— Exercise brief —
Search the entries below. Return every line that has "when" in it.

Recorded data
◆ ◆ ◆ ◆

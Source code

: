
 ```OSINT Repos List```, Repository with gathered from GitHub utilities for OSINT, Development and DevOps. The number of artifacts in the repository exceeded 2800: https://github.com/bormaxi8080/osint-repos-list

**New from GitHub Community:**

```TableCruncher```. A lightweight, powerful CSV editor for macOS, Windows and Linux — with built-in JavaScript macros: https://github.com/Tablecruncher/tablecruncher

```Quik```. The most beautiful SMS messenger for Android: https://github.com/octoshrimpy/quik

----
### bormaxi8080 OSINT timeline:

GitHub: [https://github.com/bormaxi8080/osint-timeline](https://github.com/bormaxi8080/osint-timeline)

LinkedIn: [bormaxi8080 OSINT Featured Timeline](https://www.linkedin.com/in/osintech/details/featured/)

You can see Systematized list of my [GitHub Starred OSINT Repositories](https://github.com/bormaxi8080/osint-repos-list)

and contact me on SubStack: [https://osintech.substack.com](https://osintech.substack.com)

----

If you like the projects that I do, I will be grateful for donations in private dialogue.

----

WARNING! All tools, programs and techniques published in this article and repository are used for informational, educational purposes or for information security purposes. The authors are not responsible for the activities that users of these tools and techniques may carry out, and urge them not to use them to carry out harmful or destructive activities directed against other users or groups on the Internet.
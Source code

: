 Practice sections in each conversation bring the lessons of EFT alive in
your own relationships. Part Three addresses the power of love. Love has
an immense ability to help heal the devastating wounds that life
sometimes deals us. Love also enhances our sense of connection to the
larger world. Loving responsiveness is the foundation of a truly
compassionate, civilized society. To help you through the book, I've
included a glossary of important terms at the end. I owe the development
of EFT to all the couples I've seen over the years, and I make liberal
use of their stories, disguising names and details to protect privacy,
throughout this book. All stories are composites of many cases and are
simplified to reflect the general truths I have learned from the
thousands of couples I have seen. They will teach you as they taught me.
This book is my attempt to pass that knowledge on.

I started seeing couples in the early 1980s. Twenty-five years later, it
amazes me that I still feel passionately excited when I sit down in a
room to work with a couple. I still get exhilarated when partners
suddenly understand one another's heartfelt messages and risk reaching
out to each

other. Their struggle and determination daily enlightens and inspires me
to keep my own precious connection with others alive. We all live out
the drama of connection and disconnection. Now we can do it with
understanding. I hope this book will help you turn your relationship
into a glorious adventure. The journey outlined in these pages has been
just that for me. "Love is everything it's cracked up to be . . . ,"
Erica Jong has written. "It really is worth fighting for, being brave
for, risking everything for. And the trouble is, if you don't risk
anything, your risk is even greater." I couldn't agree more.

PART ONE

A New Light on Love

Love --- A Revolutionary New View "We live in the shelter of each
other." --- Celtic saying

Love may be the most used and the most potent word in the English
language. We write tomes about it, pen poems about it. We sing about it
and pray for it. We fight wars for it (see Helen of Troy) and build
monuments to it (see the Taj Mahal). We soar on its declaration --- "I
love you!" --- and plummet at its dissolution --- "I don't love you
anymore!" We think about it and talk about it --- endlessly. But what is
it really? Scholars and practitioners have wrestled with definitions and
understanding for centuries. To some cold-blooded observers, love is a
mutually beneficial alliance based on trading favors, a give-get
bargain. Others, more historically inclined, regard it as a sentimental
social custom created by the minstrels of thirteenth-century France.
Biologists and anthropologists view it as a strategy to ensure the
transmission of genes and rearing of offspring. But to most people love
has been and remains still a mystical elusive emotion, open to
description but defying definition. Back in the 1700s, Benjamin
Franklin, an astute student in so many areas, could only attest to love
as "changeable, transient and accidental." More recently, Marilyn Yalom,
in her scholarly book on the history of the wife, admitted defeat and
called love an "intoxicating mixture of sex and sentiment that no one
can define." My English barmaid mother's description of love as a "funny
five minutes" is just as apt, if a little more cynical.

◆ ◆ ◆ ◆

— Exercise response —
amazes me that I still feel passionately excited when I sit down in a
room to work with a couple. I still get exhilarated when partners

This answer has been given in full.